Please give the number of lines in the material below that contain "left", and provide nothing besides that number.
»»
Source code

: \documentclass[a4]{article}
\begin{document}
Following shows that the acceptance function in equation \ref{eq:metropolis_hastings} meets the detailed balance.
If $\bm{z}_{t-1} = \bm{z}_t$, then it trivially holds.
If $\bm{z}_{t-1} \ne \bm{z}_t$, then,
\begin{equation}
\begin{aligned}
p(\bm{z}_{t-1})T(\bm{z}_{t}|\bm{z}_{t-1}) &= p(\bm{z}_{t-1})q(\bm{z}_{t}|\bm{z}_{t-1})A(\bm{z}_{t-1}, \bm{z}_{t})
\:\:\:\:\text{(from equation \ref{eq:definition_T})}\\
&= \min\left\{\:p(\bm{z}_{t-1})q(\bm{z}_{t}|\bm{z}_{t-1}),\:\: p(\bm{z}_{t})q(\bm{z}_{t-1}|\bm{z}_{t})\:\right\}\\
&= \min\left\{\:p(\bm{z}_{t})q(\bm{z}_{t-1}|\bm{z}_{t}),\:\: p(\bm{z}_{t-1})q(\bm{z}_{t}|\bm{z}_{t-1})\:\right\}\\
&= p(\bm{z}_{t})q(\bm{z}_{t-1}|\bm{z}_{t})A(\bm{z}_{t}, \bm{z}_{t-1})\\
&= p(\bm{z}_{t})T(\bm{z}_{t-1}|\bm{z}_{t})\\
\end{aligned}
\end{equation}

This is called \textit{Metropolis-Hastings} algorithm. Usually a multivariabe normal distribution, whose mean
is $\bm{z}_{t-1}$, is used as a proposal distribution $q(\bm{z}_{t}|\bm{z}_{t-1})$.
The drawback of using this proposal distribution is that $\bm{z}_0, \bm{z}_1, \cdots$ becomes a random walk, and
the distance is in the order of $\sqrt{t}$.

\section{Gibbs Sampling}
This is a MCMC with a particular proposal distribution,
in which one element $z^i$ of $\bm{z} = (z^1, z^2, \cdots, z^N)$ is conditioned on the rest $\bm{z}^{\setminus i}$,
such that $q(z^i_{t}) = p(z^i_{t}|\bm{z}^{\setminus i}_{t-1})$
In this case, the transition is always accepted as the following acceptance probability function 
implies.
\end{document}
««
ANSWER SECTION: 2